§ **What is expected**: Repeat every line of the data exactly; the pictures stay out.

[Extracted entries — start]

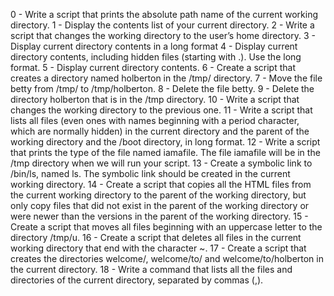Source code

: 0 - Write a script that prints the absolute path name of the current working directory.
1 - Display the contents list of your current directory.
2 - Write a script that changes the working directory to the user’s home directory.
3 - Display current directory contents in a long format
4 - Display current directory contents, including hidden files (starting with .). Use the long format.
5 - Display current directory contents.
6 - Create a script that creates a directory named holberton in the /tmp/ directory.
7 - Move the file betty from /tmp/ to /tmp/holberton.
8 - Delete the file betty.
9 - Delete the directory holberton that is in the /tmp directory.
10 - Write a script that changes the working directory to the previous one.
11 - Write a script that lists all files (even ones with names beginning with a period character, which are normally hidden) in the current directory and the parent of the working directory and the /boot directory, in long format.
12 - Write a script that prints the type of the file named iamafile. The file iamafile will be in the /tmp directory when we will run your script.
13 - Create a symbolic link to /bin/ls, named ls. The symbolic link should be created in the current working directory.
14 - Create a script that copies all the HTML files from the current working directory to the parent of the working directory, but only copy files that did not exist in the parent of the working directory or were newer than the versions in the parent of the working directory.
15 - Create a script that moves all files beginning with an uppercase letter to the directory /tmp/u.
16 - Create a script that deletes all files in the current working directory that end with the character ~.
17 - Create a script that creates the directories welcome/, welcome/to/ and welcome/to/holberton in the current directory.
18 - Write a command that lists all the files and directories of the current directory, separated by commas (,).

[Extracted entries — finish]

§ **Solution to the exercise**:
Source code

: 0 - Write a script that prints the absolute path name of the current working directory.
1 - Display the contents list of your current directory.
2 - Write a script that changes the working directory to the user’s home directory.
3 - Display current directory contents in a long format
4 - Display current directory contents, including hidden files (starting with .). Use the long format.
5 - Display current directory contents.
6 - Create a script that creates a directory named holberton in the /tmp/ directory.
7 - Move the file betty from /tmp/ to /tmp/holberton.
8 - Delete the file betty.
9 - Delete the directory holberton that is in the /tmp directory.
10 - Write a script that changes the working directory to the previous one.
11 - Write a script that lists all files (even ones with names beginning with a period character, which are normally hidden) in the current directory and the parent of the working directory and the /boot directory, in long format.
12 - Write a script that prints the type of the file named iamafile. The file iamafile will be in the /tmp directory when we will run your script.
13 - Create a symbolic link to /bin/ls, named ls. The symbolic link should be created in the current working directory.
14 - Create a script that copies all the HTML files from the current working directory to the parent of the working directory, but only copy files that did not exist in the parent of the working directory or were newer than the versions in the parent of the working directory.
15 - Create a script that moves all files beginning with an uppercase letter to the directory /tmp/u.
16 - Create a script that deletes all files in the current working directory that end with the character ~.
17 - Create a script that creates the directories welcome/, welcome/to/ and welcome/to/holberton in the current directory.
18 - Write a command that lists all the files and directories of the current directory, separated by commas (,).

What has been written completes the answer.